**TASK MATERIAL:**

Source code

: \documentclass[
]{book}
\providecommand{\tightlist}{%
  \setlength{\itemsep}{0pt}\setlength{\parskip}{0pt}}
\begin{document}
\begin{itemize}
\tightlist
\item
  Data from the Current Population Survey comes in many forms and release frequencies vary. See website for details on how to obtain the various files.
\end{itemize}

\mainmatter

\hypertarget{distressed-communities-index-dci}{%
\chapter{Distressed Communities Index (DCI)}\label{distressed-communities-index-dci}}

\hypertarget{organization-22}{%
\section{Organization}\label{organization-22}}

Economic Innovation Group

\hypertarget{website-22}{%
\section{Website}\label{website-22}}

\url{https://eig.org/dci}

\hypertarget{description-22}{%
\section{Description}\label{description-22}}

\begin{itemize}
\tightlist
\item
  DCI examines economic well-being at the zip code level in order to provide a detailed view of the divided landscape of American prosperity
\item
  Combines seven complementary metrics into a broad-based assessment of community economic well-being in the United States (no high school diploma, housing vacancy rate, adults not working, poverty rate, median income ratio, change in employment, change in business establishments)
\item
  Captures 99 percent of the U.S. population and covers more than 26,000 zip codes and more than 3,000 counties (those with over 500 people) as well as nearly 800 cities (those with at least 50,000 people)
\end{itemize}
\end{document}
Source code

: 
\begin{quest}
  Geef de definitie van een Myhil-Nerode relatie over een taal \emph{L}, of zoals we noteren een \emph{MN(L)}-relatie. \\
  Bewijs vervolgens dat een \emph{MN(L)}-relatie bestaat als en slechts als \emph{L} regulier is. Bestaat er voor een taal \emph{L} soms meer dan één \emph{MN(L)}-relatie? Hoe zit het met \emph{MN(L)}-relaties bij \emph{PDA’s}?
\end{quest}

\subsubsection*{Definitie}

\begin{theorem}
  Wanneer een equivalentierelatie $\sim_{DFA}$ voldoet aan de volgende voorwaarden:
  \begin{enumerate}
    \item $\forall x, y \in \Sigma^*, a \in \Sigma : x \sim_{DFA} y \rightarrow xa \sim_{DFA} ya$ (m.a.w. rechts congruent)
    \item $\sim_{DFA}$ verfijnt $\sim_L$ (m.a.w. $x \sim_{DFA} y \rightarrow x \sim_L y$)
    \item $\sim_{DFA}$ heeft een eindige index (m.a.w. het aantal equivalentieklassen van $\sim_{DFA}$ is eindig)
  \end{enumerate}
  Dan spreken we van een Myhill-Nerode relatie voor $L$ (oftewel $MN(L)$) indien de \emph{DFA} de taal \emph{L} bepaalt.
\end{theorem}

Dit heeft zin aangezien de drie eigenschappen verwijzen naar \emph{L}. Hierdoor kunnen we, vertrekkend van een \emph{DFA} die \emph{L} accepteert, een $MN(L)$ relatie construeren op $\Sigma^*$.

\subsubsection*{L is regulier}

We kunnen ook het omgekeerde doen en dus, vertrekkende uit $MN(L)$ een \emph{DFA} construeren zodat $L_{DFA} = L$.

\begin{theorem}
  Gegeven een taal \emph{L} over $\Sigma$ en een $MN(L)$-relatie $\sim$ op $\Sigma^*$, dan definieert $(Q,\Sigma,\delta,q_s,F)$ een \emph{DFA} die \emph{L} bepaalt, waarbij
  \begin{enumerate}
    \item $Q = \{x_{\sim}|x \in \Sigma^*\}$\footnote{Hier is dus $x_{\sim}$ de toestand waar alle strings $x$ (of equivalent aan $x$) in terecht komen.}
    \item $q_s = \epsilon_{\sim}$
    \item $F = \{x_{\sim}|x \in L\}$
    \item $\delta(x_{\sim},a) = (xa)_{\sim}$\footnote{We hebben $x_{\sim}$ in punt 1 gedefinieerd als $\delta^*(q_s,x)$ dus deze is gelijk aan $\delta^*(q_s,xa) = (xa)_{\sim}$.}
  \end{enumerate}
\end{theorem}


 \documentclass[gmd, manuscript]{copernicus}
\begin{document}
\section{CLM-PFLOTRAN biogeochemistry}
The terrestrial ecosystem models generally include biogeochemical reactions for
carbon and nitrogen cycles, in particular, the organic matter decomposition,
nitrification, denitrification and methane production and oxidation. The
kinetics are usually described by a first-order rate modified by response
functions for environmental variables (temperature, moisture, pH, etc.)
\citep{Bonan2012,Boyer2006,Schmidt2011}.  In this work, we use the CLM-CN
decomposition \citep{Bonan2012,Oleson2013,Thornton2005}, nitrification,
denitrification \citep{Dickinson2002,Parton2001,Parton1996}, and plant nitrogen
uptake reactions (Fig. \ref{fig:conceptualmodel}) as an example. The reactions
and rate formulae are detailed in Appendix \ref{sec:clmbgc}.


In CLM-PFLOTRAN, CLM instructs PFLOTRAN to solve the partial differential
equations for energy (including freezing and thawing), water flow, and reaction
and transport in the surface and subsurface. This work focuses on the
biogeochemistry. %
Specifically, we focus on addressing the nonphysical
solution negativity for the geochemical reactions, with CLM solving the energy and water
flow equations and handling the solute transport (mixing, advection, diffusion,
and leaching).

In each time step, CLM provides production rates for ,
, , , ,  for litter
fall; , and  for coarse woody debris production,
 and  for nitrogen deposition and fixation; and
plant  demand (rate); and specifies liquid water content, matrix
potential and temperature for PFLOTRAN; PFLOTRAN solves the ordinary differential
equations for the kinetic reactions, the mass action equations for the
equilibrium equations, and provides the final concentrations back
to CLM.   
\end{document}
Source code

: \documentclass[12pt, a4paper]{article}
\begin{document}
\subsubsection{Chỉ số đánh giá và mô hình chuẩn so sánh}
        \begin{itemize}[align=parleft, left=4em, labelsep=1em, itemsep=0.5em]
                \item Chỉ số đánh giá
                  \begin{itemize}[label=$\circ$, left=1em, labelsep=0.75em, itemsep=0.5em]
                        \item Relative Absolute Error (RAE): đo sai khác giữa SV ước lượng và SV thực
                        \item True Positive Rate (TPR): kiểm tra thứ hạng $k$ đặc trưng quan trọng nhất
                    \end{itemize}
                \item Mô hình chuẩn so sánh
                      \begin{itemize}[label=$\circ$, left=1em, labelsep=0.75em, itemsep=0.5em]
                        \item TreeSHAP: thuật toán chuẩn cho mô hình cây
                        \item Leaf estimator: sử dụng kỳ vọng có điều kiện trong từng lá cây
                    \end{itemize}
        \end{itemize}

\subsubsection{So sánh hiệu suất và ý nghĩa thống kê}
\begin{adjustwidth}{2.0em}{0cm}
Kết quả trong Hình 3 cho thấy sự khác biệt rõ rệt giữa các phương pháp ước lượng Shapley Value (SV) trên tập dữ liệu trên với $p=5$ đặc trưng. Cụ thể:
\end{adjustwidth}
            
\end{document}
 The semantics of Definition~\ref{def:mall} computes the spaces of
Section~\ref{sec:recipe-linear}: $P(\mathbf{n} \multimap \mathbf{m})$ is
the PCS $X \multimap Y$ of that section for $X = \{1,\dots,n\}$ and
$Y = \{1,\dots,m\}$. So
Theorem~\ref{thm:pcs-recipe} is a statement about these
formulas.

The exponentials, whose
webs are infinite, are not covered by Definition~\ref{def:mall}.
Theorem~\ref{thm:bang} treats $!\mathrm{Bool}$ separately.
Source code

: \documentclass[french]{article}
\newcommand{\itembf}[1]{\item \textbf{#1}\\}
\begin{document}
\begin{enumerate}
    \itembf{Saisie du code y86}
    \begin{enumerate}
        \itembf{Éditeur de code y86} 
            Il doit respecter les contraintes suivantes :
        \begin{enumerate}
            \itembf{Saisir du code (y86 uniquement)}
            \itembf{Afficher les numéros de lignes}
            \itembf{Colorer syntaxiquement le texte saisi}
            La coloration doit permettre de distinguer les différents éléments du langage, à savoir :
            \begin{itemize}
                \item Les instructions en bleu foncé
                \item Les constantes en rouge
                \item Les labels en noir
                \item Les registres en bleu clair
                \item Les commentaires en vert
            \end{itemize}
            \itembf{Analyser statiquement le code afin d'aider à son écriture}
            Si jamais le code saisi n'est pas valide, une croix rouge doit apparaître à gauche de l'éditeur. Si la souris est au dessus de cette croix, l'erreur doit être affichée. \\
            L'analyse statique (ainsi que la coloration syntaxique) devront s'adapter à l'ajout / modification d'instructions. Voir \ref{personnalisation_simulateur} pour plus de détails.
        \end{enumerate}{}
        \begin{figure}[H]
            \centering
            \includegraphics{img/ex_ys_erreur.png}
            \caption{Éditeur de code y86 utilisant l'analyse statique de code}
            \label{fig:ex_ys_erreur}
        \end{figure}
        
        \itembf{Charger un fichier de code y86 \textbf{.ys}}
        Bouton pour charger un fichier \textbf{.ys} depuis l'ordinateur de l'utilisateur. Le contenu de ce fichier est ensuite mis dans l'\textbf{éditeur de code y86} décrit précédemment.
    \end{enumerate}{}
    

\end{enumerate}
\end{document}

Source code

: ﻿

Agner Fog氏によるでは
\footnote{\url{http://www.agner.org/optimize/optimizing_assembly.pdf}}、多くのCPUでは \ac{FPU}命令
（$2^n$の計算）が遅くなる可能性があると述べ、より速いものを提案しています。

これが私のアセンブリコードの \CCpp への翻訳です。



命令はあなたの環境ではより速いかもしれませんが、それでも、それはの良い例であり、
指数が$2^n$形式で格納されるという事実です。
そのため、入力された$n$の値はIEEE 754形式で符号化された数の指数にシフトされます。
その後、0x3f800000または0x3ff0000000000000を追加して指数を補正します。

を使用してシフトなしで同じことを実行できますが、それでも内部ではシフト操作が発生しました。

**WORK REQUIRED:** For every line in the listing above that contains "taal", copy that line.

**RESPONSE BOX:**
  Geef de definitie van een Myhil-Nerode relatie over een taal \emph{L}, of zoals we noteren een \emph{MN(L)}-relatie. \\
  Bewijs vervolgens dat een \emph{MN(L)}-relatie bestaat als en slechts als \emph{L} regulier is. Bestaat er voor een taal \emph{L} soms meer dan één \emph{MN(L)}-relatie? Hoe zit het met \emph{MN(L)}-relaties bij \emph{PDA’s}?
  Dan spreken we van een Myhill-Nerode relatie voor $L$ (oftewel $MN(L)$) indien de \emph{DFA} de taal \emph{L} bepaalt.
  Gegeven een taal \emph{L} over $\Sigma$ en een $MN(L)$-relatie $\sim$ op $\Sigma^*$, dan definieert $(Q,\Sigma,\delta,q_s,F)$ een \emph{DFA} die \emph{L} bepaalt, waarbij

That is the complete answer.